## Your goal
Which lines in the listing below contain "title"? Copy each of them.
——————
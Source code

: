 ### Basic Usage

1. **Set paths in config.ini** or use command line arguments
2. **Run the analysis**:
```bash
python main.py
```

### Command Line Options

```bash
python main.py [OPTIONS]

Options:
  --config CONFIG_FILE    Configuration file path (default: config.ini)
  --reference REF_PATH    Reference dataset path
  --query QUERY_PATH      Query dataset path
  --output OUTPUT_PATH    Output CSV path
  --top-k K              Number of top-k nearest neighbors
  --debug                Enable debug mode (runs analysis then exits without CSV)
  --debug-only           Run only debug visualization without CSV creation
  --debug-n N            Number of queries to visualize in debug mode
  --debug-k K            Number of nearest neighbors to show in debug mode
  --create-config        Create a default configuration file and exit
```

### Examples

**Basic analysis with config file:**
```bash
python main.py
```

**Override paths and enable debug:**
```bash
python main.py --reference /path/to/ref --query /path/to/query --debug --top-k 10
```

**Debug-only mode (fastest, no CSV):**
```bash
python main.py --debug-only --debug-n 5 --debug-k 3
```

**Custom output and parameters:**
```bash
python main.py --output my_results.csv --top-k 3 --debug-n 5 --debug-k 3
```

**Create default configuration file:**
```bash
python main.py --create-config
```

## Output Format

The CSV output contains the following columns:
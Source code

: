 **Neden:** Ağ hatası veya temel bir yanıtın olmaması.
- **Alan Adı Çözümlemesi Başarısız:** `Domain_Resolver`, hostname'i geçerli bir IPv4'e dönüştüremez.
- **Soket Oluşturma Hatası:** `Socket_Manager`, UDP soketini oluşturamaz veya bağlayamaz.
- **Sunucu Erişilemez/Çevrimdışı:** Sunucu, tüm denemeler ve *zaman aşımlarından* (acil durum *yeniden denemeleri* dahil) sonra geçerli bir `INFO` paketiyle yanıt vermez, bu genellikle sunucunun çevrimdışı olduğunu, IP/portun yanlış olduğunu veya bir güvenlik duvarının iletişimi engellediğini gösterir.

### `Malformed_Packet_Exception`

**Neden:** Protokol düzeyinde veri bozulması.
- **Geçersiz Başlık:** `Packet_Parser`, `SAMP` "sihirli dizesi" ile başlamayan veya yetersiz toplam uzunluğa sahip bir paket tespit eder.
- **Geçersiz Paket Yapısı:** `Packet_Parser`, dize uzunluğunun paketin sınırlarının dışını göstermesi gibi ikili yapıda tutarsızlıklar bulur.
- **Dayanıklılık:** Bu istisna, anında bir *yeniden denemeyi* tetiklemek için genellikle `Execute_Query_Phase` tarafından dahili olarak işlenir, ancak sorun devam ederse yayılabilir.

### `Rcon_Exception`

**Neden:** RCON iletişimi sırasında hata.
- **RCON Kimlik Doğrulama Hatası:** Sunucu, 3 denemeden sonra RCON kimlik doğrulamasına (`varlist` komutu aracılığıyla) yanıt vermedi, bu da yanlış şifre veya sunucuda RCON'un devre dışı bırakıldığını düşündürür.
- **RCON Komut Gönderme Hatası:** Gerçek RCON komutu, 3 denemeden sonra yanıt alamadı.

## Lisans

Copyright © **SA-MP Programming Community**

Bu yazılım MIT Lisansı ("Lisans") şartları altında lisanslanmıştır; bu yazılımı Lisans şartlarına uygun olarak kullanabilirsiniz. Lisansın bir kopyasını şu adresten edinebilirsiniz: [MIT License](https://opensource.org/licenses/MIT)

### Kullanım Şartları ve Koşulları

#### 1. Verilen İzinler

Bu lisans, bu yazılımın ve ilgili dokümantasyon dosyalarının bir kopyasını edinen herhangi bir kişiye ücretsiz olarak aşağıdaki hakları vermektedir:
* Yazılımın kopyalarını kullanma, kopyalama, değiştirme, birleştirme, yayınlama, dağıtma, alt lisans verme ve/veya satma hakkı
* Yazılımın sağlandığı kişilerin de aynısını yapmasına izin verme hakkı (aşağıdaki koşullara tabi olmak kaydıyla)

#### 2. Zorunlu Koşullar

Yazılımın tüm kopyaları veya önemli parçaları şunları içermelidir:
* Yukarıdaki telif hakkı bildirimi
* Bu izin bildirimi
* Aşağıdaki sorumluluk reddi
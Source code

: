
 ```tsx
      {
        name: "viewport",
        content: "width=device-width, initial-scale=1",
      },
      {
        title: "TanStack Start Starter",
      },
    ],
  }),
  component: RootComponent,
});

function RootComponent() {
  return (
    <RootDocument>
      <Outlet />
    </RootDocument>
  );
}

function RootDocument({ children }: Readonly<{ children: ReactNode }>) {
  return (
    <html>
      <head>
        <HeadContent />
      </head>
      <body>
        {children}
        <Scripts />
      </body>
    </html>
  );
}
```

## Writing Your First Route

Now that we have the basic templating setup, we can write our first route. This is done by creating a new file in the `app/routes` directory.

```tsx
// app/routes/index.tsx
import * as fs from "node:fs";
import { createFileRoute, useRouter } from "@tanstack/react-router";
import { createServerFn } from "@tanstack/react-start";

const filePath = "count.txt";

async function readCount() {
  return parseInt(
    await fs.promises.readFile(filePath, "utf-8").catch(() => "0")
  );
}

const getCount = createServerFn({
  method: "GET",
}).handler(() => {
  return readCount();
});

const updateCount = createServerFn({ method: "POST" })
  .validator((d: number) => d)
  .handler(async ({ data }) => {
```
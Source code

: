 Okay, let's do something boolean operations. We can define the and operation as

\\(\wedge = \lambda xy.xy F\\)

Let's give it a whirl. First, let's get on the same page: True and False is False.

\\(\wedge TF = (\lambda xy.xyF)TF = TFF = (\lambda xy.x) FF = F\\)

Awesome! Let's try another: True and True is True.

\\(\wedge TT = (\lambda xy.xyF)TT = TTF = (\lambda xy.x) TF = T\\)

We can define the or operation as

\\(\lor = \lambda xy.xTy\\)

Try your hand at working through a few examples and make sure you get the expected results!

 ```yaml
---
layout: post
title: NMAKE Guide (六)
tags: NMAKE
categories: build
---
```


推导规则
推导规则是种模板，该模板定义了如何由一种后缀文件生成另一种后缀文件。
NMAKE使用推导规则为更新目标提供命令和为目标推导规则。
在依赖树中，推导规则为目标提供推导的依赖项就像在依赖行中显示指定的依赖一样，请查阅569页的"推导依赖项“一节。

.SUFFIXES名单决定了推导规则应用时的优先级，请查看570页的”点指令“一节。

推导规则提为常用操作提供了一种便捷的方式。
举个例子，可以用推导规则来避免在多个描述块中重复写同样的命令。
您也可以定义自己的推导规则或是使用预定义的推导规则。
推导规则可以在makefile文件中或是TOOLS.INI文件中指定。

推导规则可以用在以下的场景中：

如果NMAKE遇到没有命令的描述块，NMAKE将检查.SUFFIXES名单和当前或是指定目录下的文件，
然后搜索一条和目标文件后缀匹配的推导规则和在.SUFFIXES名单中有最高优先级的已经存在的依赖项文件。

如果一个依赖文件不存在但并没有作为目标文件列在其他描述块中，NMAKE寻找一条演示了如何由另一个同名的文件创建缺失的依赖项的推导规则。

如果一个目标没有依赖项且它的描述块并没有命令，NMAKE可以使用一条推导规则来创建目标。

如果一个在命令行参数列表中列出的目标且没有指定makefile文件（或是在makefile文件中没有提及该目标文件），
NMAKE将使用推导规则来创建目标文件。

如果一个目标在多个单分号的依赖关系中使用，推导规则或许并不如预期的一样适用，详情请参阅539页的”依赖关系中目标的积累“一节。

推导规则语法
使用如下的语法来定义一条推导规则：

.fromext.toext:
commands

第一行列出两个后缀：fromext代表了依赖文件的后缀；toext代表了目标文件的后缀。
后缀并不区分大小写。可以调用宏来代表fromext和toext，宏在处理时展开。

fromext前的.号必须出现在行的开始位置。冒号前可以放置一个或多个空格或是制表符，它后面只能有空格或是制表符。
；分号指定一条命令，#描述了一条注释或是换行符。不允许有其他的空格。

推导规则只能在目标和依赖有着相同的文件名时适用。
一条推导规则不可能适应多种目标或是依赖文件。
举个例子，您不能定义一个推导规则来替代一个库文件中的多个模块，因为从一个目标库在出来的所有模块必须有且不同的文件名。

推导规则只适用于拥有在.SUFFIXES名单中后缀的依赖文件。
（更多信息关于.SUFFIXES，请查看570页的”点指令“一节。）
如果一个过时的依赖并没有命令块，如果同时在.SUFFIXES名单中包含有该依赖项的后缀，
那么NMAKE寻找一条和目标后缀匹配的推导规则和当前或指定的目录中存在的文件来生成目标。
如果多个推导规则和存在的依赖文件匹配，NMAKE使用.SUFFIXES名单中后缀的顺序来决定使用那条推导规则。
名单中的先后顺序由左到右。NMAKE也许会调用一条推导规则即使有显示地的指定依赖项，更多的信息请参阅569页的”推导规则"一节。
——————
## Output of the task
        title: "TanStack Start Starter",
title: NMAKE Guide (六)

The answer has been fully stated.